TASK GOAL: Beginning with the line that holds "initialize class org.codehaus.groovy.runtime.InvokerHelper" in the data below, give again every line through the one that holds "## [8][Error deploying", exactly as written.

[Collected data]

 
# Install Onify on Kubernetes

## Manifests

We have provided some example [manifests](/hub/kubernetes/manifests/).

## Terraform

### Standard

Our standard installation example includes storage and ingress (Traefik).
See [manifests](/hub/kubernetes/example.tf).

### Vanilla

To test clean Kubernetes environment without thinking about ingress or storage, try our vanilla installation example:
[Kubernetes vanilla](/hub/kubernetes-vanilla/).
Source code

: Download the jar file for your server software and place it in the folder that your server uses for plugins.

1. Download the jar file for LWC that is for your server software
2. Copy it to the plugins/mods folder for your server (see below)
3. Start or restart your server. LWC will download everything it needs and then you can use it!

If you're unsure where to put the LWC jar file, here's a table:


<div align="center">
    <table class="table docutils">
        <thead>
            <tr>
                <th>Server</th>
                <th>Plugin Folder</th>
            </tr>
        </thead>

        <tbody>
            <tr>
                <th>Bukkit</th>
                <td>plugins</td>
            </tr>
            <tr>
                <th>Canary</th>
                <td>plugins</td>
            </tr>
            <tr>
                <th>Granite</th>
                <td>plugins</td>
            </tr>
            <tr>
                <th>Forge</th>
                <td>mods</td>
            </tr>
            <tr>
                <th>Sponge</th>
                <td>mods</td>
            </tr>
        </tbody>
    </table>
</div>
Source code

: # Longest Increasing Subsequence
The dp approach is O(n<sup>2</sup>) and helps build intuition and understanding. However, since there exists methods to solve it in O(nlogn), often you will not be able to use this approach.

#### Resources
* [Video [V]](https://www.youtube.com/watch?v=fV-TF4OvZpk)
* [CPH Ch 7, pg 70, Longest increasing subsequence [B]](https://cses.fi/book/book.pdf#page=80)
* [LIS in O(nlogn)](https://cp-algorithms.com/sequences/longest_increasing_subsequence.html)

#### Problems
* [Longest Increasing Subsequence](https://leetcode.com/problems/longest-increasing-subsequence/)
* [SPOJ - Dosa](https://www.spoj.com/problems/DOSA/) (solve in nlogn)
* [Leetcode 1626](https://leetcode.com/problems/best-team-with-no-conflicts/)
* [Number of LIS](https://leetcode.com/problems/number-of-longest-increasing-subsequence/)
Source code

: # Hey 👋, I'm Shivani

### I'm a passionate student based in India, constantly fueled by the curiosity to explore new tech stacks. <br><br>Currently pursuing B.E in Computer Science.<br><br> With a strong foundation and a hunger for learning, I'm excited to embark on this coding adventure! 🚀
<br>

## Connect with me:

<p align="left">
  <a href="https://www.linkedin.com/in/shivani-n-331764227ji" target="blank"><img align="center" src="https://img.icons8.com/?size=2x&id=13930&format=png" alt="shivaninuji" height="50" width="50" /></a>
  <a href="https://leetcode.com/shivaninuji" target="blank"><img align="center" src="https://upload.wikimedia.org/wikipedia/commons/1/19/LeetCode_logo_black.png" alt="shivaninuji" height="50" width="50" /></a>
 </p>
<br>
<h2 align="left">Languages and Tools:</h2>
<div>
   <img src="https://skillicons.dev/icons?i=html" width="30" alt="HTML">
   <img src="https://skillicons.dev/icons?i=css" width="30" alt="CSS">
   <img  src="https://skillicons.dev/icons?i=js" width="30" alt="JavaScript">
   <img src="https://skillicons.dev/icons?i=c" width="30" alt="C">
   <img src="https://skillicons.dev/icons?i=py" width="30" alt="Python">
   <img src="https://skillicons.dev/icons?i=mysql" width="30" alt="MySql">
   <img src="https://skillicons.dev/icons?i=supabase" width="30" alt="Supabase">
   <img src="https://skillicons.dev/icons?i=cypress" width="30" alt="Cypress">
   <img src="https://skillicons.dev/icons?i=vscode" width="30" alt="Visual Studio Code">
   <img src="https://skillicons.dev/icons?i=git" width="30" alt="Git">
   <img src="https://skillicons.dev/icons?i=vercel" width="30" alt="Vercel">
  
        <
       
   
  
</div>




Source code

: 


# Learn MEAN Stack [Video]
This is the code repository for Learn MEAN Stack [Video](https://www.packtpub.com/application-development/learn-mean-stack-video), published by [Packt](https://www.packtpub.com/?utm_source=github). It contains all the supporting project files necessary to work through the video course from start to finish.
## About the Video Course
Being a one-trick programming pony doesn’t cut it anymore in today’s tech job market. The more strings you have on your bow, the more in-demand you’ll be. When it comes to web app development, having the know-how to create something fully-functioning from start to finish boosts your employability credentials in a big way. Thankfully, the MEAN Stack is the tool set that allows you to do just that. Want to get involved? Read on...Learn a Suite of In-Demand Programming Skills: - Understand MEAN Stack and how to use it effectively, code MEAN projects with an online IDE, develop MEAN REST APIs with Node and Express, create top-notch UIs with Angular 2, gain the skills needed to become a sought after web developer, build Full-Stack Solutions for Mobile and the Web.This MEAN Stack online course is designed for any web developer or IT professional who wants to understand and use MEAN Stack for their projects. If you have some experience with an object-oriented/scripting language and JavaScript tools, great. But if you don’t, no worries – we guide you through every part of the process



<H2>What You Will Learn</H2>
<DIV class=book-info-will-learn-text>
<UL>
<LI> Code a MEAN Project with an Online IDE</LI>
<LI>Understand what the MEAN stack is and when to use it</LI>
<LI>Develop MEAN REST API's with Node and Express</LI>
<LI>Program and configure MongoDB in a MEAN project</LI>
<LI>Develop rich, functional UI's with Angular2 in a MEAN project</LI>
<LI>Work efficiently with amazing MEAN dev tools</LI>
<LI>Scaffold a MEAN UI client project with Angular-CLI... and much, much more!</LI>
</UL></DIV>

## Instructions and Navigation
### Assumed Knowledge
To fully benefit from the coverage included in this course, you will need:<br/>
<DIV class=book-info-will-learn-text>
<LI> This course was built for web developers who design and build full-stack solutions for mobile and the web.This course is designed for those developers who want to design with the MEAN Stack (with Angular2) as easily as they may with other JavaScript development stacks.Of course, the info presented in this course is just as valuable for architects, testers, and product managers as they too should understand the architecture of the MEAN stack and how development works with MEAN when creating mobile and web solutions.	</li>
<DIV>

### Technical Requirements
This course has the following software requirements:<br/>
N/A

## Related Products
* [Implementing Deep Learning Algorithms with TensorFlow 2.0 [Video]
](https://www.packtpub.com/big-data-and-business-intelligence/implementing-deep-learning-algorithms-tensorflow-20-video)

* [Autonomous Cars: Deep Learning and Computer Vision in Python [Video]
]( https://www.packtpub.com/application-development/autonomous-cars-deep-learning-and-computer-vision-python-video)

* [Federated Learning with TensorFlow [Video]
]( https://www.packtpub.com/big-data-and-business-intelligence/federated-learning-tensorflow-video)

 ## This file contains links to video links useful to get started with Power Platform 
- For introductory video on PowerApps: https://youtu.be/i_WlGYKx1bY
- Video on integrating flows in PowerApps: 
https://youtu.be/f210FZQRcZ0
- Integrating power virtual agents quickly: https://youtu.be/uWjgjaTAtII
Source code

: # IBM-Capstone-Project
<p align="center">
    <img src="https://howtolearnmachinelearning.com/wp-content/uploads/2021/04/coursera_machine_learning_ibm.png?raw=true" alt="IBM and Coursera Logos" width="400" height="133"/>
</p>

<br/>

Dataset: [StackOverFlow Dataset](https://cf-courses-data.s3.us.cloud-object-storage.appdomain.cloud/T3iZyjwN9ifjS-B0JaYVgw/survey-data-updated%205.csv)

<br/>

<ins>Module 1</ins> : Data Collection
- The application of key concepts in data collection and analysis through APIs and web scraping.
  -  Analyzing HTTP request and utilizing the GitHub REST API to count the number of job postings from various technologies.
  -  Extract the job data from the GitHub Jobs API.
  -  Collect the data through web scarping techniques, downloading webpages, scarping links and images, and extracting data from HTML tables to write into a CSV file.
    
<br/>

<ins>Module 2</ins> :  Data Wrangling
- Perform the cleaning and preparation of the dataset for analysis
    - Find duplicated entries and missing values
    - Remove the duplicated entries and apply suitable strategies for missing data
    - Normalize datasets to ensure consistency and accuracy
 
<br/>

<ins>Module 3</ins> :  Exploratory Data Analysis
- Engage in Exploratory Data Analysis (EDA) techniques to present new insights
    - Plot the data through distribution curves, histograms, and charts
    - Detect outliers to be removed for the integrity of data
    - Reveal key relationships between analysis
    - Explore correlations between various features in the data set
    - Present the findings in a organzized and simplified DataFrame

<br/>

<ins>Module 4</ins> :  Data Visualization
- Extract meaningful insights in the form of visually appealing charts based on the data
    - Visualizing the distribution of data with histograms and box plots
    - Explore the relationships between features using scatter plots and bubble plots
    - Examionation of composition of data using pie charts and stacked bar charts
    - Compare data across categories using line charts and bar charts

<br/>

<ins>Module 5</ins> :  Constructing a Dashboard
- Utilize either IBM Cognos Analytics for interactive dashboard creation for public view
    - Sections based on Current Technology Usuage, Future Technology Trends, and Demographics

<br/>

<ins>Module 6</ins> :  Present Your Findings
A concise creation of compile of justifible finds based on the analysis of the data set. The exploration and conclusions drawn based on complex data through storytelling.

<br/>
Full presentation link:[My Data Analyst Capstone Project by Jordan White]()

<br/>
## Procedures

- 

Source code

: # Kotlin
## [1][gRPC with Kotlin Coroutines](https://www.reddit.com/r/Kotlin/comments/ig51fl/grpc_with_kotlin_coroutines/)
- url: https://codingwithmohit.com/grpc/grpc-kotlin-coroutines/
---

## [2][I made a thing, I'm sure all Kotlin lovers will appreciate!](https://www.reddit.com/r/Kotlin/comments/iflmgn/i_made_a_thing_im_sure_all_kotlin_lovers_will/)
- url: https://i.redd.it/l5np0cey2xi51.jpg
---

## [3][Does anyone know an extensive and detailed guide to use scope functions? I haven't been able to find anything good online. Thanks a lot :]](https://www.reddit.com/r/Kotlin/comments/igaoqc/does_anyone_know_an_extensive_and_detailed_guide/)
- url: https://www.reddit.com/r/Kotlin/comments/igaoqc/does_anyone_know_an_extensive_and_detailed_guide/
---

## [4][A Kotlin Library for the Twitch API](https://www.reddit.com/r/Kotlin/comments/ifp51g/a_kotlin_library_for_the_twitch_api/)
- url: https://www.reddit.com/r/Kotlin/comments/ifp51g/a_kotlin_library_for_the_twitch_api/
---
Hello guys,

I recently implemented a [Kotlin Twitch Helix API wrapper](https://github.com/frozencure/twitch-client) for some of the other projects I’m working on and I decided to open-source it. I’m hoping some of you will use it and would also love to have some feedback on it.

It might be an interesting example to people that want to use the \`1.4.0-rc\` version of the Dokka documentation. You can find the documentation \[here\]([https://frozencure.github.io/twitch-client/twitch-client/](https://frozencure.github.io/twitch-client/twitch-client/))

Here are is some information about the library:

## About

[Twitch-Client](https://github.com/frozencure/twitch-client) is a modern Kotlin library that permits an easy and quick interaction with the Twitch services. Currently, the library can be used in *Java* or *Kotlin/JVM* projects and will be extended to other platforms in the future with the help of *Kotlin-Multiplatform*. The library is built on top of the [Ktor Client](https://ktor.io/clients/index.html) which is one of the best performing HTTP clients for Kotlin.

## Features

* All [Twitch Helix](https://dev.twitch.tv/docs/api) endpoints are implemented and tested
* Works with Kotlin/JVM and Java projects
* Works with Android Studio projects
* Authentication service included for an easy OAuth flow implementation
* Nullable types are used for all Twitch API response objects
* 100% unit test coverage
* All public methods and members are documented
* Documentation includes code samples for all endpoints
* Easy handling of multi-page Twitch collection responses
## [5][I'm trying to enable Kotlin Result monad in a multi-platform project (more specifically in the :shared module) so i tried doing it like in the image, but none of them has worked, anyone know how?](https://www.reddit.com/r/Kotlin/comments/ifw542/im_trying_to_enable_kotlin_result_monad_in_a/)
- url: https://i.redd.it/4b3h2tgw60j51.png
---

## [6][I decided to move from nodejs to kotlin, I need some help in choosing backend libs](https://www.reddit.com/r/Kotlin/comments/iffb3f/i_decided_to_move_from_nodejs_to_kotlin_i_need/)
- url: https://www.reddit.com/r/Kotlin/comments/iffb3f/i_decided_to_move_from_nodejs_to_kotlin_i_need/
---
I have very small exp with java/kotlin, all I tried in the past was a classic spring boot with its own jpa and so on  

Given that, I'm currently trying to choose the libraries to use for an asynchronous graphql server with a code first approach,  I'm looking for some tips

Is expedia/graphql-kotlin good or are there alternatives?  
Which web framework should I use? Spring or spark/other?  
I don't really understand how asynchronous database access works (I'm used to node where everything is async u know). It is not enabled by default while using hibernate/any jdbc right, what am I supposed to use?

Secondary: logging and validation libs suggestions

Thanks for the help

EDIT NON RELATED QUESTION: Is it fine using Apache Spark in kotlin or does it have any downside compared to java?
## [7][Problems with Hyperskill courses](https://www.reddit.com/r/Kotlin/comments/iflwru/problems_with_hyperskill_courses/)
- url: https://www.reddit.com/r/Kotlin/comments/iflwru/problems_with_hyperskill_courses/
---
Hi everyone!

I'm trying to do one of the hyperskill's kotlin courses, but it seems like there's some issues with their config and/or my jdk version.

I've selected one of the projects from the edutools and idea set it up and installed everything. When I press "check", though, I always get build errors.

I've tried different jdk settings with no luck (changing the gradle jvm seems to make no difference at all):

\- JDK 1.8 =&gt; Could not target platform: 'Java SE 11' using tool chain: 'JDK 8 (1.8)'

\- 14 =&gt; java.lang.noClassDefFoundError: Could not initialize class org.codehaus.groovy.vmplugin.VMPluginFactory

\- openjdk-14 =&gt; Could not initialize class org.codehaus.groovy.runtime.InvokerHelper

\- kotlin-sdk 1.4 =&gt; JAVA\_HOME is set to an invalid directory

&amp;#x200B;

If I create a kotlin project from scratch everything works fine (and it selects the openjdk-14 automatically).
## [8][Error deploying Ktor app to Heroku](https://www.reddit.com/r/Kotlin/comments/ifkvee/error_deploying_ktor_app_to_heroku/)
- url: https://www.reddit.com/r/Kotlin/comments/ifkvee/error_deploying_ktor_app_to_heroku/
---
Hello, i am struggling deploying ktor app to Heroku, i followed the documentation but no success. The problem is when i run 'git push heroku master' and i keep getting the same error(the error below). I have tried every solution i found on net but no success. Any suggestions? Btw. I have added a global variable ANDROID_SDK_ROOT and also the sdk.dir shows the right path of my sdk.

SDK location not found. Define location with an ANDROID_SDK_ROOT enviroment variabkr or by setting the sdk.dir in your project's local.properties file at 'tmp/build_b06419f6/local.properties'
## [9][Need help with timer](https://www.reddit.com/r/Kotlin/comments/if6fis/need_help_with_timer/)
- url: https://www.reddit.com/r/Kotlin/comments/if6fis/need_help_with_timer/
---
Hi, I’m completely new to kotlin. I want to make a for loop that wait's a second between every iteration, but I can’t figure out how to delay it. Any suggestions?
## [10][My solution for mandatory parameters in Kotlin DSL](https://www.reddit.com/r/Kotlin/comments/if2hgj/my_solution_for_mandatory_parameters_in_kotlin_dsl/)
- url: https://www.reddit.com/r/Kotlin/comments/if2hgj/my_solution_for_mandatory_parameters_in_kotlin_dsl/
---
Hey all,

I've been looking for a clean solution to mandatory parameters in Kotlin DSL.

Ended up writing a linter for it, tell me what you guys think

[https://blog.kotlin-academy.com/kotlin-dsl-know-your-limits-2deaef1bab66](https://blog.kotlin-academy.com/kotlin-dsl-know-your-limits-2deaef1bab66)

RESULT:
\- openjdk-14 =&gt; Could not initialize class org.codehaus.groovy.runtime.InvokerHelper

\- kotlin-sdk 1.4 =&gt; JAVA\_HOME is set to an invalid directory

&amp;#x200B;

If I create a kotlin project from scratch everything works fine (and it selects the openjdk-14 automatically).
## [8][Error deploying Ktor app to Heroku](https://www.reddit.com/r/Kotlin/comments/ifkvee/error_deploying_ktor_app_to_heroku/)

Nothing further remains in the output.